[Opening SOURCE DATA section]

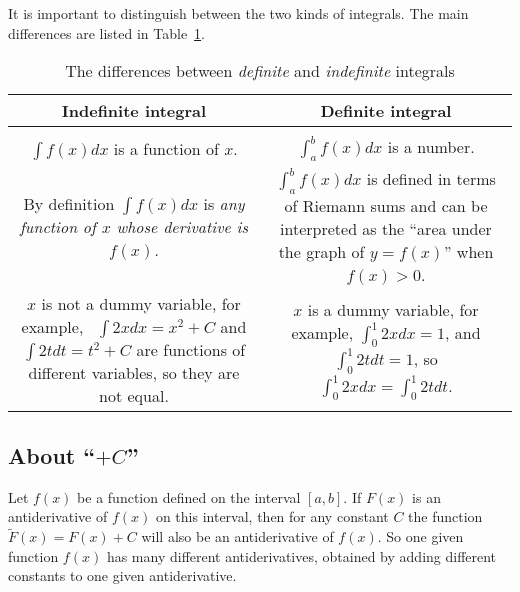 It is important to distinguish between the two kinds of integrals.
The main differences are listed in
Table~\ref{tbl:def-vs-indef-integrals}.

\begin{table}\sffamily
  \begin{tabular}{@{\extracolsep{2em}}cc}
    \toprule[2pt]
    \bfseries Indefinite integral & \bfseries Definite integral\\[2pt]
    \midrule \\
    $\int f(x) d x$ is a function of $x$.&
    $\int_a^bf(x)d x$ is a number. \\[1ex]
    \begin{minipage}[c]{160pt}
      By definition $\int f(x)d x$ is \textit{any function of $x$
        whose derivative is $f (x)$.}
    \end{minipage} &
    \begin{minipage}[c]{160pt}
      $\int_a^b f(x)d x$ is defined in terms of Riemann sums and can
      be interpreted as the ``area under the graph of $y=f(x)$'' when $f(x)>0$.
    \end{minipage}
    \\[1ex]
    \parbox[t]{160pt}{\vspace{1pt}

      $x$ is not a dummy variable, for example, 
      \ $\int 2xd x=x^2+C$ and $\int 2td t=t^2+C$ are
      functions of different variables, 
      so they are not equal.}&
    \parbox[t]{160pt}{\vspace{1pt}

      $x$ is a dummy variable, for example,  
      $\int_0^1 2xd x=1$, and $\int_0^1 2td t=1$, 
      so $\int_0^1 2xd x=\int_0^1 2td t$.}\\
    \bottomrule[2pt]

  \end{tabular}
  \bigskip
  
  \caption{The differences between \emph{definite} and
  \emph{indefinite} integrals}
  \label{tbl:def-vs-indef-integrals}
\end{table}

\subsection{About ``$+C$''} %
\label{sec:about-+c}
Let $f (x)$ be a function defined on the interval $[a,b]$.
If $F(x)$ is an antiderivative of $f(x)$ on this interval, then for
any constant $C$ the function $\tilde F(x)=F(x)+C$ will also be an
antiderivative of $f(x)$. So one given function $f(x)$ has many
different antiderivatives, obtained by adding different constants to
one given antiderivative.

[Closing SOURCE DATA section]

■ **WHAT TO DO**:
Return the data verbatim, leaving out the pictures it holds.

■ **WRITTEN SOLUTION**:
 It is important to distinguish between the two kinds of integrals.
The main differences are listed in
Table~\ref{tbl:def-vs-indef-integrals}.

\begin{table}\sffamily
  \begin{tabular}{@{\extracolsep{2em}}cc}
    \toprule[2pt]
    \bfseries Indefinite integral & \bfseries Definite integral\\[2pt]
    \midrule \\
    $\int f(x) d x$ is a function of $x$.&
    $\int_a^bf(x)d x$ is a number. \\[1ex]
    \begin{minipage}[c]{160pt}
      By definition $\int f(x)d x$ is \textit{any function of $x$
        whose derivative is $f (x)$.}
    \end{minipage} &
    \begin{minipage}[c]{160pt}
      $\int_a^b f(x)d x$ is defined in terms of Riemann sums and can
      be interpreted as the ``area under the graph of $y=f(x)$'' when $f(x)>0$.
    \end{minipage}
    \\[1ex]
    \parbox[t]{160pt}{\vspace{1pt}

      $x$ is not a dummy variable, for example, 
      \ $\int 2xd x=x^2+C$ and $\int 2td t=t^2+C$ are
      functions of different variables, 
      so they are not equal.}&
    \parbox[t]{160pt}{\vspace{1pt}

      $x$ is a dummy variable, for example,  
      $\int_0^1 2xd x=1$, and $\int_0^1 2td t=1$, 
      so $\int_0^1 2xd x=\int_0^1 2td t$.}\\
    \bottomrule[2pt]

  \end{tabular}
  \bigskip
  
  \caption{The differences between \emph{definite} and
  \emph{indefinite} integrals}
  \label{tbl:def-vs-indef-integrals}
\end{table}

\subsection{About ``$+C$''} %
\label{sec:about-+c}
Let $f (x)$ be a function defined on the interval $[a,b]$.
If $F(x)$ is an antiderivative of $f(x)$ on this interval, then for
any constant $C$ the function $\tilde F(x)=F(x)+C$ will also be an
antiderivative of $f(x)$. So one given function $f(x)$ has many
different antiderivatives, obtained by adding different constants to
one given antiderivative.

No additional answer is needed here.